Mo Dealers, Mo Problems | Part II: Snap On, Snap Off.
Workshop
Welcome to the main course. This is where we stop politely nodding at brochures and start poking around the oily, fluorescent-lit heart of the beast: the workshop. The engine room. The place where cars go in sick and either come out cured… or where we introduce you to a salesman.
Now, credit where it’s due. The training given to new technicians in the main dealer world is, frankly, very good. Properly good. The sort of good that involves certificates, specialist tools, and men in branded polo shirts explaining why you must never do the thing you watched on YouTube last week. Dealers actively encourage long-serving staff to go on more courses, learn new approved tricks, and climb the greasy ladder of mechanical enlightenment.
But here’s the problem. Modern cars don’t live very long. Not really. They’re leased, handed back, replaced, and forgotten faster than last year’s iPhone. So young technicians rarely get their hands dirty with anything more dramatic than servicing, brakes, or the occasional sensor having a nervous breakdown. And as a result, many of them get bored. Properly bored.
So what happens? They qualify, get the magical title of “technician” and then promptly leg it to another dealership for a better wage and crucially, the chance to no longer be known as the new lad who makes the tea.
Money, as ever, is where things get tense. The techs I spoke to all said the same thing: take-home pay isn’t what it used to be. Five or ten years ago, bonuses could add an extra grand a month. A proper wedge. But thanks to some creative restructuring (usually by people who’ve never held a spanner) the bonus system has been surreptitiously and ruthlessly tilted away from the technicians favour. In many cases, it’s been nearly halved.
Efficiency is the name of the game. Senior techs sit around 80%. Service techs, a thundering 90 to 95%. Why? Because they’re rattling through basic services faster than the book time allows. Oil out, oil in, stamp the book, next patient please. If parts turn up on time and service advisors can extract authorisation from customers before the tyres hit the ground, bonuses rain from the heavens.
Master techs however, live in a different universe. Their efficiency hovers around 45%. That sounds dreadful until you realise they get the horrible jobs. Diagnostics, electrical gremlins, the sort of faults that only appear when you aren’t looking at them. There’s no rushing these jobs, no easy bonus to be had and no joy.
Ask any main dealer technician and they’ll tell you the same thing, with the weary tone of a man who’s said it a thousand times, “We don’t repair. We replace.”
And they’re right. On modern cars, where parts are readily available and relatively affordable, it makes absolutely no sense to spend an hour fixing a window switch when a new one can be clipped in within minutes. The customer pays less. The car leaves quicker. Everyone wins.
Because, time in a commercial workshop is not money. It’s everything.

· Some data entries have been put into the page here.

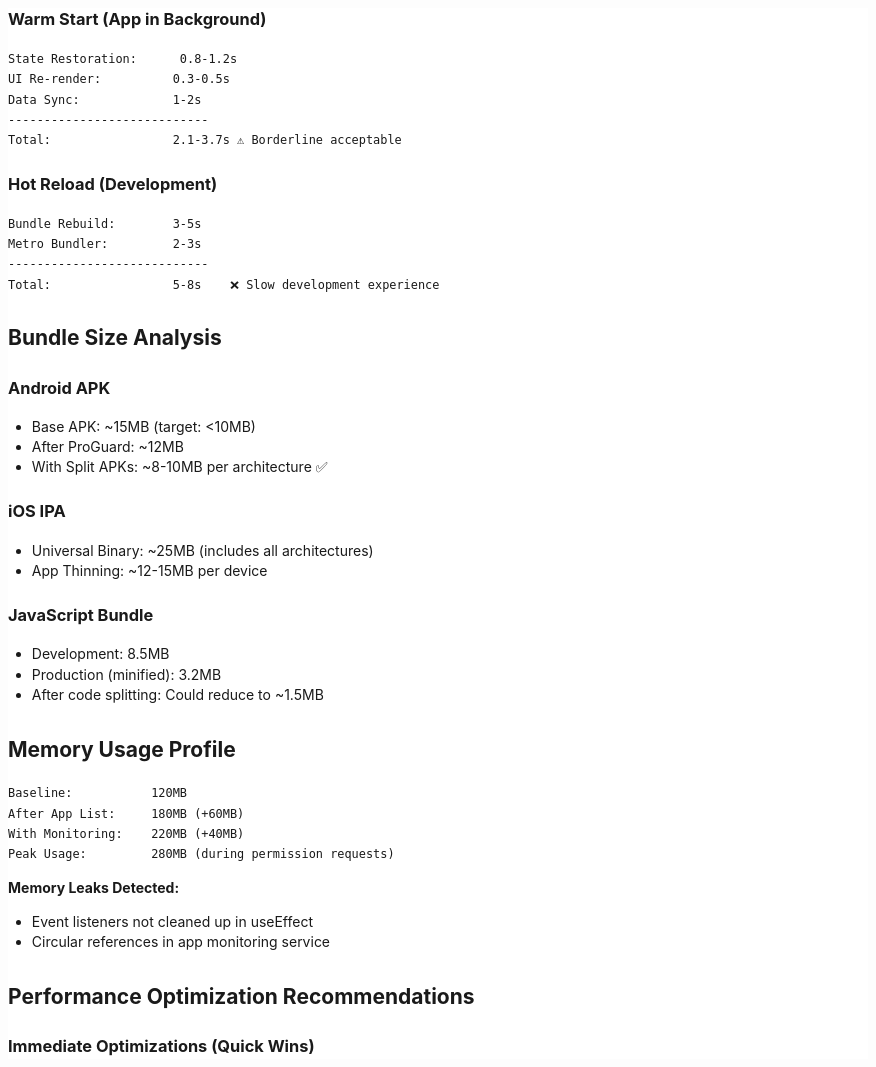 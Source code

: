 ### Warm Start (App in Background)
```
State Restoration:      0.8-1.2s
UI Re-render:          0.3-0.5s
Data Sync:             1-2s
----------------------------
Total:                 2.1-3.7s ⚠️ Borderline acceptable
```

### Hot Reload (Development)
```
Bundle Rebuild:        3-5s
Metro Bundler:         2-3s
----------------------------
Total:                 5-8s    ❌ Slow development experience
```

## Bundle Size Analysis

### Android APK
- Base APK: ~15MB (target: <10MB)
- After ProGuard: ~12MB
- With Split APKs: ~8-10MB per architecture ✅

### iOS IPA
- Universal Binary: ~25MB (includes all architectures)
- App Thinning: ~12-15MB per device

### JavaScript Bundle
- Development: 8.5MB
- Production (minified): 3.2MB
- After code splitting: Could reduce to ~1.5MB

## Memory Usage Profile

```
Baseline:           120MB
After App List:     180MB (+60MB)
With Monitoring:    220MB (+40MB)
Peak Usage:         280MB (during permission requests)
```

**Memory Leaks Detected:**
- Event listeners not cleaned up in useEffect
- Circular references in app monitoring service

## Performance Optimization Recommendations

### Immediate Optimizations (Quick Wins)

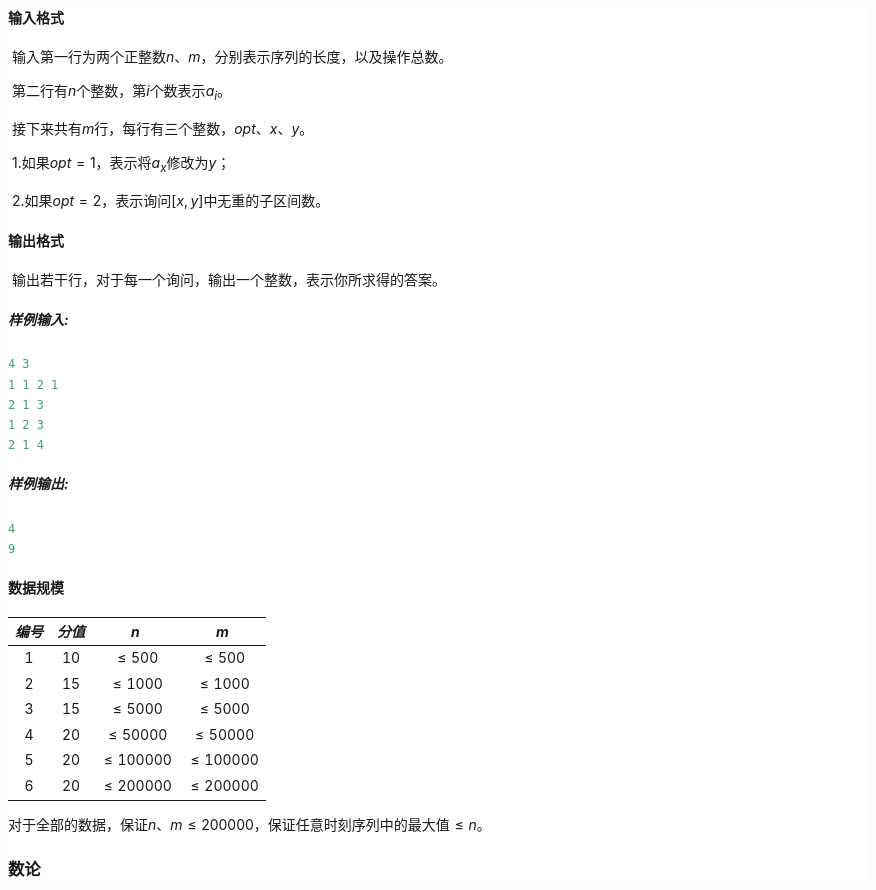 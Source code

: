 #### 输入格式

​		输入第一行为两个正整数$n、m$，分别表示序列的长度，以及操作总数。

​		第二行有$n$个整数，第$i$个数表示$a_i$。

​		接下来共有$m$行，每行有三个整数，$opt、x、y$。

​				1.如果$opt=1$，表示将$a_x$修改为$y$；

​				2.如果$opt=2$，表示询问$[x,y]$中无重的子区间数。

#### 输出格式

​		输出若干行，对于每一个询问，输出一个整数，表示你所求得的答案。

##### 样例输入$:$

```cpp
4 3
1 1 2 1
2 1 3
1 2 3
2 1 4
```

##### 样例输出$:$

```cpp
4
9
```

<div STYLE="page-break-after: always;"></div>

#### 数据规模

| $编号$ | $分值$ |     $n$      |     $m$      |
| :----: | :----: | :----------: | :----------: |
|  $1$   |  $10$  |  $\le 500$   |   $\le500$   |
|  $2$   |  $15$  |  $\le 1000$  |  $\le 1000$  |
|  $3$   |  $15$  | $\le  5000$  |  $\le5000$   |
|  $4$   |  $20$  | $\le 50000$  | $\le 50000$  |
|  $5$   |  $20$  | $\le 100000$ | $\le 100000$ |
|   6    |  $20$  | $\le 200000$ | $\le 200000$ |

对于全部的数据，保证$n 、m\le 200000$，保证任意时刻序列中的最大值$\le n$。



<div STYLE="page-break-after: always;"></div>

### 数论
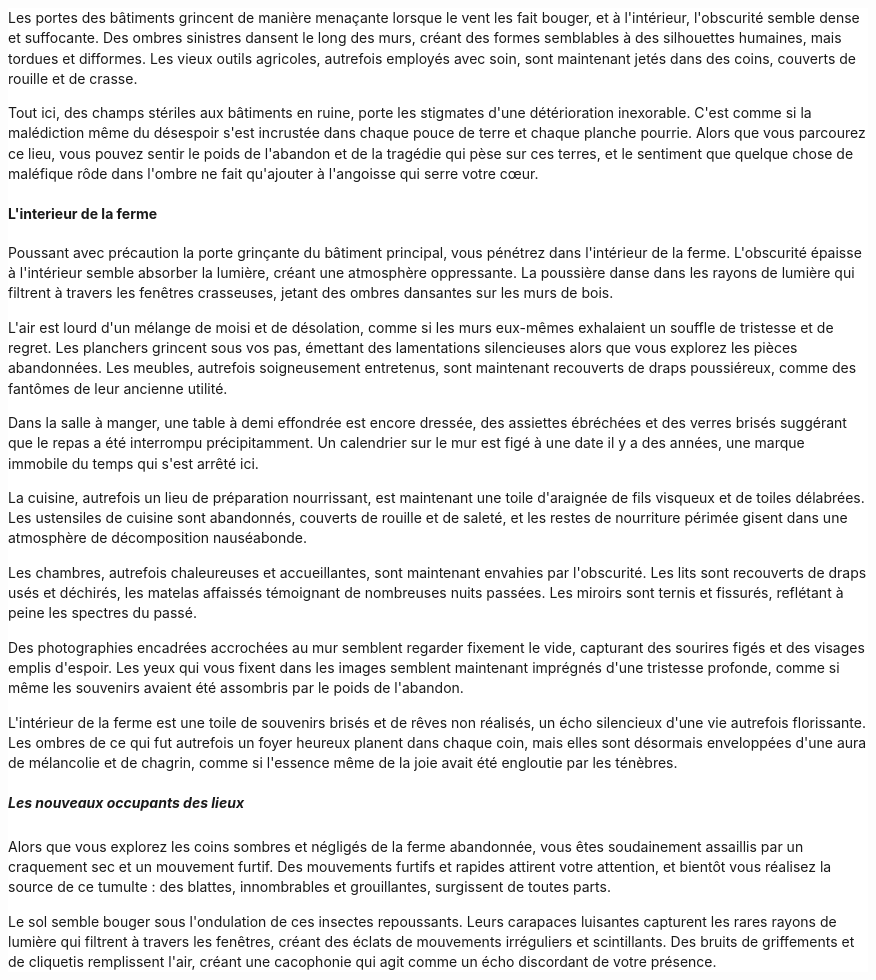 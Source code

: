Les portes des bâtiments grincent de manière menaçante lorsque le vent les fait bouger, et à l'intérieur, l'obscurité semble dense et suffocante. Des ombres sinistres dansent le long des murs, créant des formes semblables à des silhouettes humaines, mais tordues et difformes. Les vieux outils agricoles, autrefois employés avec soin, sont maintenant jetés dans des coins, couverts de rouille et de crasse.

Tout ici, des champs stériles aux bâtiments en ruine, porte les stigmates d'une détérioration inexorable. C'est comme si la malédiction même du désespoir s'est incrustée dans chaque pouce de terre et chaque planche pourrie. Alors que vous parcourez ce lieu, vous pouvez sentir le poids de l'abandon et de la tragédie qui pèse sur ces terres, et le sentiment que quelque chose de maléfique rôde dans l'ombre ne fait qu'ajouter à l'angoisse qui serre votre cœur.

#### L'interieur de la ferme
Poussant avec précaution la porte grinçante du bâtiment principal, vous pénétrez dans l'intérieur de la ferme. L'obscurité épaisse à l'intérieur semble absorber la lumière, créant une atmosphère oppressante. La poussière danse dans les rayons de lumière qui filtrent à travers les fenêtres crasseuses, jetant des ombres dansantes sur les murs de bois.

L'air est lourd d'un mélange de moisi et de désolation, comme si les murs eux-mêmes exhalaient un souffle de tristesse et de regret. Les planchers grincent sous vos pas, émettant des lamentations silencieuses alors que vous explorez les pièces abandonnées. Les meubles, autrefois soigneusement entretenus, sont maintenant recouverts de draps poussiéreux, comme des fantômes de leur ancienne utilité.

Dans la salle à manger, une table à demi effondrée est encore dressée, des assiettes ébréchées et des verres brisés suggérant que le repas a été interrompu précipitamment. Un calendrier sur le mur est figé à une date il y a des années, une marque immobile du temps qui s'est arrêté ici.

La cuisine, autrefois un lieu de préparation nourrissant, est maintenant une toile d'araignée de fils visqueux et de toiles délabrées. Les ustensiles de cuisine sont abandonnés, couverts de rouille et de saleté, et les restes de nourriture périmée gisent dans une atmosphère de décomposition nauséabonde.

Les chambres, autrefois chaleureuses et accueillantes, sont maintenant envahies par l'obscurité. Les lits sont recouverts de draps usés et déchirés, les matelas affaissés témoignant de nombreuses nuits passées. Les miroirs sont ternis et fissurés, reflétant à peine les spectres du passé.

Des photographies encadrées accrochées au mur semblent regarder fixement le vide, capturant des sourires figés et des visages emplis d'espoir. Les yeux qui vous fixent dans les images semblent maintenant imprégnés d'une tristesse profonde, comme si même les souvenirs avaient été assombris par le poids de l'abandon.

L'intérieur de la ferme est une toile de souvenirs brisés et de rêves non réalisés, un écho silencieux d'une vie autrefois florissante. Les ombres de ce qui fut autrefois un foyer heureux planent dans chaque coin, mais elles sont désormais enveloppées d'une aura de mélancolie et de chagrin, comme si l'essence même de la joie avait été engloutie par les ténèbres.

##### Les nouveaux occupants des lieux
Alors que vous explorez les coins sombres et négligés de la ferme abandonnée, vous êtes soudainement assaillis par un craquement sec et un mouvement furtif. Des mouvements furtifs et rapides attirent votre attention, et bientôt vous réalisez la source de ce tumulte : des blattes, innombrables et grouillantes, surgissent de toutes parts.

Le sol semble bouger sous l'ondulation de ces insectes repoussants. Leurs carapaces luisantes capturent les rares rayons de lumière qui filtrent à travers les fenêtres, créant des éclats de mouvements irréguliers et scintillants. Des bruits de griffements et de cliquetis remplissent l'air, créant une cacophonie qui agit comme un écho discordant de votre présence.
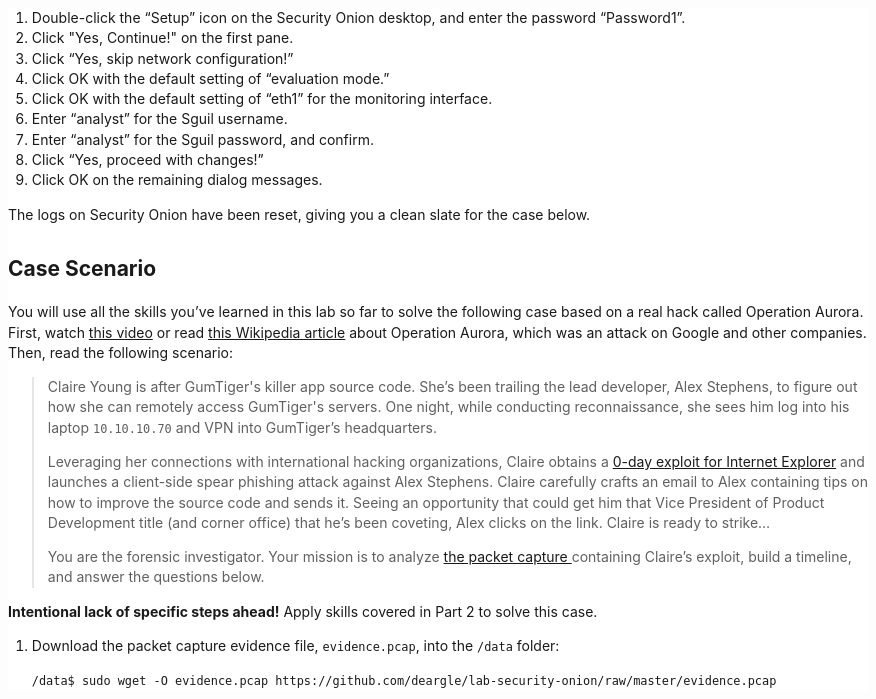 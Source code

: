 1.  Double-click the “Setup” icon on the Security Onion desktop, and enter the password “Password1”.
1.  Click "Yes, Continue!" on the first pane.
2.  Click “Yes, skip network configuration!”
3.  Click OK with the default setting of “evaluation mode.”
4.  Click OK with the default setting of “eth1” for the monitoring interface.
5.  Enter “analyst” for the Sguil username.
6.  Enter “analyst” for the Sguil password, and confirm.
7.  Click “Yes, proceed with changes!”
8.  Click OK on the remaining dialog messages.

The logs on Security Onion have been reset, giving you a clean slate for the case below.


## Case Scenario

You will use all the skills you’ve learned in this lab so far to solve the following case based on a real hack called Operation
Aurora. First, watch [this video](https://en.wikipedia.org/wiki/Operation_Aurora) or
read [this Wikipedia article](https://www.youtube.com/watch?v=T2DqLj1nQkc) about Operation Aurora, which was an attack on Google
and other companies. Then, read the following scenario:


> Claire Young is after GumTiger's killer app source code. She’s been trailing the lead developer, Alex Stephens, to figure out how
she can remotely access GumTiger's servers.
One night, while conducting reconnaissance, she sees him log into his laptop <code>10.10.10.70</code> and VPN into GumTiger’s
headquarters.
>
> Leveraging her connections with international hacking organizations, Claire obtains a [0-day exploit for Internet Explorer](http://www.symantec.com/connect/blogs/trojanhydraq-incident-analysis-aurora-0-day-exploit)
and launches a client-side spear phishing attack against Alex Stephens. Claire carefully crafts an email to Alex containing tips on
how to improve the source code and sends it.
Seeing an opportunity that could get him that Vice President of Product Development title (and corner office) that he’s been
coveting, Alex clicks on the link. Claire is ready to strike…
>
> You are the forensic investigator. Your mission is to analyze [the packet capture ](https://web.archive.org/web/20190524083328/http://forensicscontest.com/contest06/evidence06.pcap) containing Claire’s exploit, build a timeline, and answer the questions below.

<div class='alert alert-danger'><strong>Intentional lack of specific steps ahead!</strong> Apply skills covered in Part 2 to solve this case.</div>

1.  Download the packet capture evidence file, `evidence.pcap`, into the `/data` folder:

    ```console
    /data$ sudo wget -O evidence.pcap https://github.com/deargle/lab-security-onion/raw/master/evidence.pcap
    ```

An older car, meanwhile, is like defusing a bomb made of rust. Corroded bolts, brittle fasteners and components that disintegrate on contact can destroy an inexperienced tech’s efficiency in seconds. Snap a bolt and that’s it. Pencils down. Game over. Removing that broken bolt is subcontracted out at about £200 and everyone pretends it was unavoidable.
Diagnostics are universally despised by workshop controllers. Hours can vanish chasing intermittent electrical faults or software tantrums, most of which aren’t chargeable. They annihilate efficiency figures and obliterate workshop targets. Cars have become so overly complicated that, at one point in our dealership, we were only allowed to book four diagnostic jobs a day. Any more and the spreadsheet turned a hazardous shade of red.
Then there are recalls. Miss one and the manufacturer will rain financial hell upon you. If a car comes in for a routine service and it has an outstanding recall, it must be done immediately, or rebooked within seven days. No excuses. No mercy.
It would be very easy for me to make main dealer workshops sound like a grim industrial purgatory. Professional courtesy prevents me from sharing a few stories that would make your eyebrows attempt escape velocity, it’s not all bad.
Because when you buy a used car, what do you look for first? Full main dealer service history. Every time. And that isn’t about to change anytime soon.
We’re lucky to have clients who are enthusiasts. The machines our customers bring us are toys, passion projects, things to be polished, admired, and occasionally driven very fast for no sensible reason. But for the vast majority of people, those who rely on a car to get to work, to the shops, or to collect children from school, main dealers have one unbeatable advantage. Scale.
They can take your car in, have the parts on the shelf, the tools ready, and get it back to you the same day. Yes, it costs more. But you only lose one day of work, not three. And the car comes back ready to face school runs, commutes, and life’s unexpected excursions.
Even independents like us benefit from this machine. A fully staffed parts department means genuine parts delivered the next morning by a friendly chap in a van. It’s a system that works.
And finally, the technicians. Every one of our mechanics started in a main dealer. That’s where they learned the basics, survived the chaos, and have since picked up a few new tricks that make them some of the best in the business.